Team:TU Eindhoven/Background/FACS


iGEM Team TU Eindhoven 2014

iGEM Team TU Eindhoven 2014

Figure 1. A schematic overview of FACS.

FACS: Fluorescence Activated Cell Sorting

To analyze the general system, fluorescence activated cell sorting (FACS) is used. FACS is an extended version of flow cytometry that enables separation between cells with different fluorescence characteristics. (Figure 1) This is particularly useful in the analysis of samples containing mixtures of biological particles.

In flow cytometry, the cells in the sample are first hydrodynamically focused, which means that a stream of sheath fluid is applied in such a way that the cells pass the lasers one by one. The lasers excite the fluorescently labelled cells to emit light at varying wavelengths, which will be collected by several fluorescence detectors. All these fluorescence detectors contain filters, so that each detector is capable of detecting the fluorescent intensity of a certain range of wavelengths. In this way, cells that have been fluorescently labelled differently can be distinguished.
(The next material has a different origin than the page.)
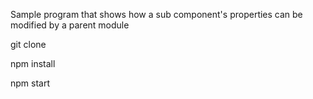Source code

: Sample program that shows how a sub component's properties can be modified by a parent module

git clone 

npm install

npm start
Besides fluorescence detectors, also scatter detectors are placed around the stream. In line with the light beam a forward scatter detector (FSC), and perpendicular to the stream a side scatter detector (SSC) have been placed. These detectors determine the cell volume and inner complexity, respectively, and are used to distinguish between cells, particles and clumps of cells.

After passing the laser beam, the cells in the sample proceed to a nozzle. The tip of the nozzle is coupled to a transducer that causes vibration. This vibration is applied to obtain a stable break-off point and size of the droplets. By measuring the droplet delay between the point of measurement and the point of break-off, it is possible to independently charge individual droplets as they break away from the solid stream. The droplets can either be given a positive, negative or no charge, based on their fluorescence characteristics. Separation between independently charged droplets is then caused by a static electrical field created by two oppositely charged plates.

Our Project

For our project it has to be analyzed whether DBCO functionalized polymers can be attached to the azide-functionalized outer membrane proteins. In order to do this, first only the flow cytometry functions of FACS will be used. (Figure 2)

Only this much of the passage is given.